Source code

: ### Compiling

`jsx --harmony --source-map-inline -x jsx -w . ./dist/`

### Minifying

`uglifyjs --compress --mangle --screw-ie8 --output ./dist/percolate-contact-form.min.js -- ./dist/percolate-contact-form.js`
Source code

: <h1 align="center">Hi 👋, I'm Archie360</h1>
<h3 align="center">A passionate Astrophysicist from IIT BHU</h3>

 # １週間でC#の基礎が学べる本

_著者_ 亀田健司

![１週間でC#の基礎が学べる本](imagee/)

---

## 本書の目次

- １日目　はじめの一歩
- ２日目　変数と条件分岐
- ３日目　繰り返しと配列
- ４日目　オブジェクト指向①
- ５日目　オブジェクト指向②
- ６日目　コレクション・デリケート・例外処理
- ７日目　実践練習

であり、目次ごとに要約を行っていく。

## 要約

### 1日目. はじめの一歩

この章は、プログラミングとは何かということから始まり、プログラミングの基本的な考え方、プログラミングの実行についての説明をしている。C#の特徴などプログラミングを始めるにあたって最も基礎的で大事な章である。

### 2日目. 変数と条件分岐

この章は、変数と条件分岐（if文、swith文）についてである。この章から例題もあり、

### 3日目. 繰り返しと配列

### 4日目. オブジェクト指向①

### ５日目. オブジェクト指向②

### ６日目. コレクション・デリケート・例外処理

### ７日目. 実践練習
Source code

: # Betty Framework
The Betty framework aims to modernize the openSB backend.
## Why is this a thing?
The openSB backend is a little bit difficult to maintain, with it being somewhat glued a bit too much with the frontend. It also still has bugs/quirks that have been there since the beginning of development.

* * *

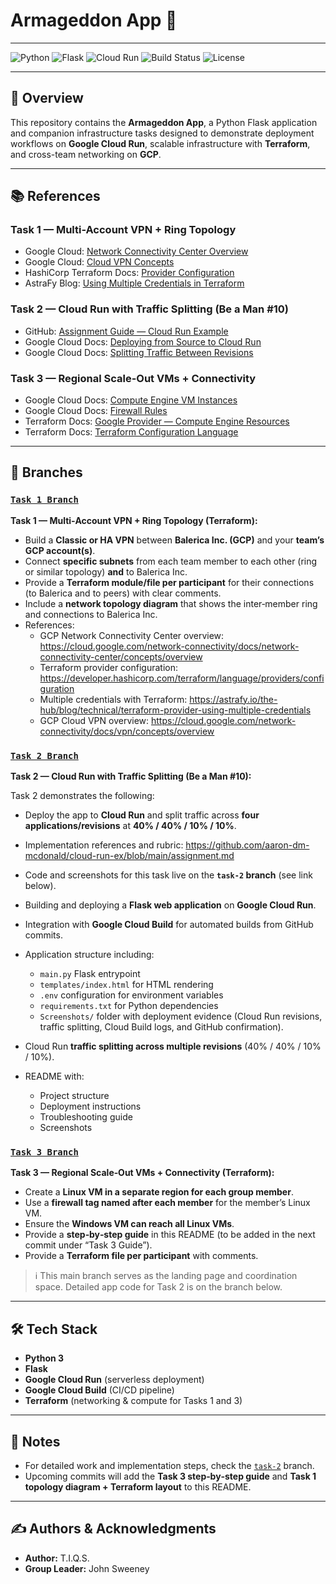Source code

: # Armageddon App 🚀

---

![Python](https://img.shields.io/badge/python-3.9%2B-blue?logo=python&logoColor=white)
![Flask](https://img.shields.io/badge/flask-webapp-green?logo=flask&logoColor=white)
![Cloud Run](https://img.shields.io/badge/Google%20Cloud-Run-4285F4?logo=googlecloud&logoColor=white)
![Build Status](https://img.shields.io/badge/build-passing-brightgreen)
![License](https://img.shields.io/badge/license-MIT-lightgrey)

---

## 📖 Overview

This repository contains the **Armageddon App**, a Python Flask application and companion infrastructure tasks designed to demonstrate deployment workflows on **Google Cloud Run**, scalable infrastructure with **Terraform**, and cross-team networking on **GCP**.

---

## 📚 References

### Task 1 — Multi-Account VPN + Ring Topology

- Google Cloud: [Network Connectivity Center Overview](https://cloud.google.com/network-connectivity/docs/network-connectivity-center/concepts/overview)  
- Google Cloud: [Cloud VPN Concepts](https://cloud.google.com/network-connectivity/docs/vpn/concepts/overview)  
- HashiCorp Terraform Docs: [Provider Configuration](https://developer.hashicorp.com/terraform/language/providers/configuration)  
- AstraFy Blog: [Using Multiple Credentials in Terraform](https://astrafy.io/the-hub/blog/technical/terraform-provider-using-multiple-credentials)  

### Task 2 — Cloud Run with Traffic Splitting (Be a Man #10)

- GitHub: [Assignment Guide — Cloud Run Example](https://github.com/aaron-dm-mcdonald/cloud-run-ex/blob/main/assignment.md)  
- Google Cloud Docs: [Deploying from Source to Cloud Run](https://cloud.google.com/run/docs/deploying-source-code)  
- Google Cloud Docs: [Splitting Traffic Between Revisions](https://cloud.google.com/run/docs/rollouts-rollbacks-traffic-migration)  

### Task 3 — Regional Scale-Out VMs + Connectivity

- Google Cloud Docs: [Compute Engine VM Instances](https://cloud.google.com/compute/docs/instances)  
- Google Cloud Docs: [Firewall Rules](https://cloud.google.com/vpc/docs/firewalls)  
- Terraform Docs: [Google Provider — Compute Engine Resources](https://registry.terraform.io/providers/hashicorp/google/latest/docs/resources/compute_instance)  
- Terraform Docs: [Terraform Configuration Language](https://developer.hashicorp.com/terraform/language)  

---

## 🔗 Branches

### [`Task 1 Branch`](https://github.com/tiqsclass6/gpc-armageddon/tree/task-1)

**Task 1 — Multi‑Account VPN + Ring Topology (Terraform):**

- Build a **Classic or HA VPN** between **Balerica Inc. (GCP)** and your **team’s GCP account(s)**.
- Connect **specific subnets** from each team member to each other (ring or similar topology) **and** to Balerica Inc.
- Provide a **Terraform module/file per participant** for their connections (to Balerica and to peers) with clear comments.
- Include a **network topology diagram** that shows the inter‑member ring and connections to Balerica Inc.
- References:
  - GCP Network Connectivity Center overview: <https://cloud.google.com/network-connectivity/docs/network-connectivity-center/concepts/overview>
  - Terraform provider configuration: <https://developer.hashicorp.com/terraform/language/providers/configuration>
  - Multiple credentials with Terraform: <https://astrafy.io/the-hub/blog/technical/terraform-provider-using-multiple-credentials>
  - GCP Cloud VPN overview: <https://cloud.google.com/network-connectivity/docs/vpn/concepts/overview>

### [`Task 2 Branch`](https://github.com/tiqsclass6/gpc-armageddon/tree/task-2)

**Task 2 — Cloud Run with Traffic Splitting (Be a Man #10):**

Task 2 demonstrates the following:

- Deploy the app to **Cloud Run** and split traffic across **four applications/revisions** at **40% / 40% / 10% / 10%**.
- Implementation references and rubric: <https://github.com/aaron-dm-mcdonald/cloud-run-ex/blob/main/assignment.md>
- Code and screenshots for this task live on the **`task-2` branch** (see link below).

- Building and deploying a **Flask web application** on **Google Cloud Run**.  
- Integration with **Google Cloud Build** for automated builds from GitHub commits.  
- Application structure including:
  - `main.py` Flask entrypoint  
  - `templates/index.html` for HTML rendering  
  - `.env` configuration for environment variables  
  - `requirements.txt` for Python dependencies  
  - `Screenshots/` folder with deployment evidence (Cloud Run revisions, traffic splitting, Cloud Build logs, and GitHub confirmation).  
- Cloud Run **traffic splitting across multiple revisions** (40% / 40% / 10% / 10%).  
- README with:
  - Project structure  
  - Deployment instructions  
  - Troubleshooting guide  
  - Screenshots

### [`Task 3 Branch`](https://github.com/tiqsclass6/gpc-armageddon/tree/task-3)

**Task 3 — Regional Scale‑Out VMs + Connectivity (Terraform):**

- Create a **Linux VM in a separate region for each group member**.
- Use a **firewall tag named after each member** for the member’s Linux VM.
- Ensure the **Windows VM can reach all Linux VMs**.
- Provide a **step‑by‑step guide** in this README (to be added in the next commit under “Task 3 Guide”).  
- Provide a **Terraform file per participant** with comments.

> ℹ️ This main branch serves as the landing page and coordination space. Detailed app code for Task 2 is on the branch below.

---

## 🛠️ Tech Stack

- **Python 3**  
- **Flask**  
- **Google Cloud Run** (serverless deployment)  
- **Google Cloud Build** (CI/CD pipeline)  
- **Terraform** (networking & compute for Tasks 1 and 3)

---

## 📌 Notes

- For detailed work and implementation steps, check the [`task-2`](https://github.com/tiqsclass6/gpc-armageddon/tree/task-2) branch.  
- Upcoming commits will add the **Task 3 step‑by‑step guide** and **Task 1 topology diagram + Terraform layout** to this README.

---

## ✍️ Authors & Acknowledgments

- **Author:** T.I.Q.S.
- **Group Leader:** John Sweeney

• [TASK DIRECTIONS]:
Take the listing above and repeat exactly the lines from the one containing "- Project structure" through the one containing "- For detailed", both included.

• [RESULT]:
  - Project structure  
  - Deployment instructions  
  - Troubleshooting guide  
  - Screenshots

### [`Task 3 Branch`](https://github.com/tiqsclass6/gpc-armageddon/tree/task-3)

**Task 3 — Regional Scale‑Out VMs + Connectivity (Terraform):**

- Create a **Linux VM in a separate region for each group member**.
- Use a **firewall tag named after each member** for the member’s Linux VM.
- Ensure the **Windows VM can reach all Linux VMs**.
- Provide a **step‑by‑step guide** in this README (to be added in the next commit under “Task 3 Guide”).  
- Provide a **Terraform file per participant** with comments.

> ℹ️ This main branch serves as the landing page and coordination space. Detailed app code for Task 2 is on the branch below.

---

## 🛠️ Tech Stack

- **Python 3**  
- **Flask**  
- **Google Cloud Run** (serverless deployment)  
- **Google Cloud Build** (CI/CD pipeline)  
- **Terraform** (networking & compute for Tasks 1 and 3)

---

## 📌 Notes

- For detailed work and implementation steps, check the [`task-2`](https://github.com/tiqsclass6/gpc-armageddon/tree/task-2) branch.  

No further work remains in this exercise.